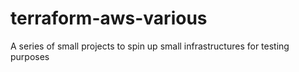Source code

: # terraform-aws-various
A series of small projects to spin up small infrastructures for testing purposes
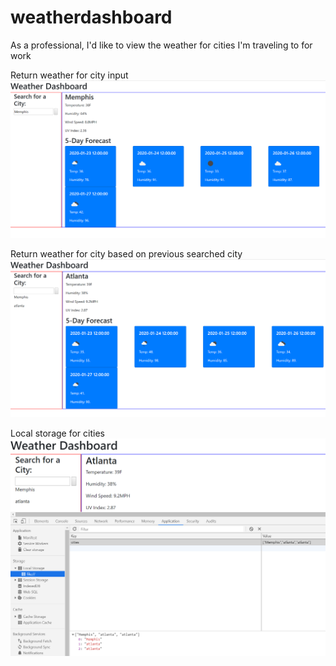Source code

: # weatherdashboard

As a professional, I'd like to view the weather for cities I'm traveling to for work

Return weather for city input
![cityinput](assets/inputcity.PNG)

Return weather for city based on previous searched city
![previouscity](assets/previouscity.PNG)

Local storage for cities 
![storage](assets/storage.PNG)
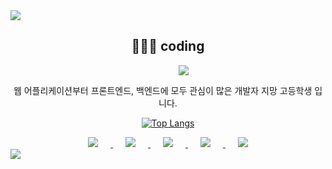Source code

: <div>
<img src="https://capsule-render.vercel.app/api?type=wave&color=auto&height=300&section=header&text=HJ's_GitHub!&fontSize=90&animation=fadeIn" /> 
</div>

<div align=center>

## 👩🏻‍💻 coding

<img src="https://hits.seeyoufarm.com/api/count/incr/badge.svg?url=https%3A%2F%2Fgithub.com%2Fqkdgywls0503%2Fhit-counter&count_bg=%23A192AC&title_bg=%23E9A5A5&icon=github.svg&icon_color=%23FFF7F7&title=hits&edge_flat=false" style="margin-left : 50px" />

웹 어플리케이션부터 프론트엔드, 백엔드에 모두 관심이 많은 개발자 지망 고등학생 입니다.

</div>
<div align=center>

<!-- [![lllillly's GitHub stats](https://github-readme-stats.vercel.app/api?username=lllillly&show_icons=true&theme=dracula)](https://github.com/qkdgywls0503/github-readme-stats)  -->
[![Top Langs](https://github-readme-stats.vercel.app/api/top-langs/?username=lllillly&layout=compact&show_icons=true&theme=dracula)](https://github.com/qkdgywls0503/github-readme-stats)
	
<a href="https://github.com/lllillly/">
    <img src="https://img.shields.io/github/followers/lllillly?style=social" style="height : auto; margin-left : 20px; margin-right : 20px;"/>
</a>
		
<a href="https://www.youtube.com/channel/UCr5VGXtgjVRWQIDBv7fHe8Q">
    <img src="https://img.shields.io/badge/Youtube-ff0000?style=flat-square&logo=youtube&link=https://www.youtube.com/channel/UCr5VGXtgjVRWQIDBv7fHe8Q" style="height : auto; margin-left : 20px; margin-right : 20px;"/>
</a>

<a href="https://www.facebook.com/Hj0503/">
    <img src="https://img.shields.io/badge/facebook-1877f2?style=flat-square&logo=facebook&logoColor=white&link=https://www.facebook.com/Hj0503/" style="height : auto; margin-left : 20px; margin-right : 20px;"/>
</a>

<a href="https://www.instagram.com/lllillly_03/">
    <img src="http://img.shields.io/badge/-Instagram-purple?style=flat&logo=Instagram&link=https://www.instagram.com/lllillly_03/" style="height : auto; margin-left : 20px; margin-right : 20px;"/>
</a>

<a href="mailto:nijoyh0503@gmail.com">
    <img src="https://img.shields.io/badge/Gmail-d14836?style=flat-square&logo=Gmail&logoColor=white&link=mailto:nijoyh0503@gmail.com" style="height : auto; margin-left : 20px; margin-right : 20px;"/>
</a>

</div>

<img src="https://capsule-render.vercel.app/api?type=wave&color=auto&height=300&section=footer" />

——————————

**Problem to solve:**
Exclude the images, then output the data above word for word.

**Reply to the task:**
Source code

: # terraform-aws-various
A series of small projects to spin up small infrastructures for testing purposes
Source code

: # weatherdashboard

As a professional, I'd like to view the weather for cities I'm traveling to for work

Return weather for city input
![cityinput](assets/inputcity.PNG)

Return weather for city based on previous searched city
![previouscity](assets/previouscity.PNG)

Local storage for cities 
![storage](assets/storage.PNG)
Source code

: <div>
<img src="https://capsule-render.vercel.app/api?type=wave&color=auto&height=300&section=header&text=HJ's_GitHub!&fontSize=90&animation=fadeIn" /> 
</div>

<div align=center>

## 👩🏻‍💻 coding

<img src="https://hits.seeyoufarm.com/api/count/incr/badge.svg?url=https%3A%2F%2Fgithub.com%2Fqkdgywls0503%2Fhit-counter&count_bg=%23A192AC&title_bg=%23E9A5A5&icon=github.svg&icon_color=%23FFF7F7&title=hits&edge_flat=false" style="margin-left : 50px" />

웹 어플리케이션부터 프론트엔드, 백엔드에 모두 관심이 많은 개발자 지망 고등학생 입니다.

</div>
<div align=center>

<!-- [![lllillly's GitHub stats](https://github-readme-stats.vercel.app/api?username=lllillly&show_icons=true&theme=dracula)](https://github.com/qkdgywls0503/github-readme-stats)  -->
[![Top Langs](https://github-readme-stats.vercel.app/api/top-langs/?username=lllillly&layout=compact&show_icons=true&theme=dracula)](https://github.com/qkdgywls0503/github-readme-stats)
	
<a href="https://github.com/lllillly/">
    <img src="https://img.shields.io/github/followers/lllillly?style=social" style="height : auto; margin-left : 20px; margin-right : 20px;"/>
</a>
		
<a href="https://www.youtube.com/channel/UCr5VGXtgjVRWQIDBv7fHe8Q">
    <img src="https://img.shields.io/badge/Youtube-ff0000?style=flat-square&logo=youtube&link=https://www.youtube.com/channel/UCr5VGXtgjVRWQIDBv7fHe8Q" style="height : auto; margin-left : 20px; margin-right : 20px;"/>
</a>

<a href="https://www.facebook.com/Hj0503/">
    <img src="https://img.shields.io/badge/facebook-1877f2?style=flat-square&logo=facebook&logoColor=white&link=https://www.facebook.com/Hj0503/" style="height : auto; margin-left : 20px; margin-right : 20px;"/>
</a>

<a href="https://www.instagram.com/lllillly_03/">
    <img src="http://img.shields.io/badge/-Instagram-purple?style=flat&logo=Instagram&link=https://www.instagram.com/lllillly_03/" style="height : auto; margin-left : 20px; margin-right : 20px;"/>
</a>

<a href="mailto:nijoyh0503@gmail.com">
    <img src="https://img.shields.io/badge/Gmail-d14836?style=flat-square&logo=Gmail&logoColor=white&link=mailto:nijoyh0503@gmail.com" style="height : auto; margin-left : 20px; margin-right : 20px;"/>
</a>

</div>

<img src="https://capsule-render.vercel.app/api?type=wave&color=auto&height=300&section=footer" />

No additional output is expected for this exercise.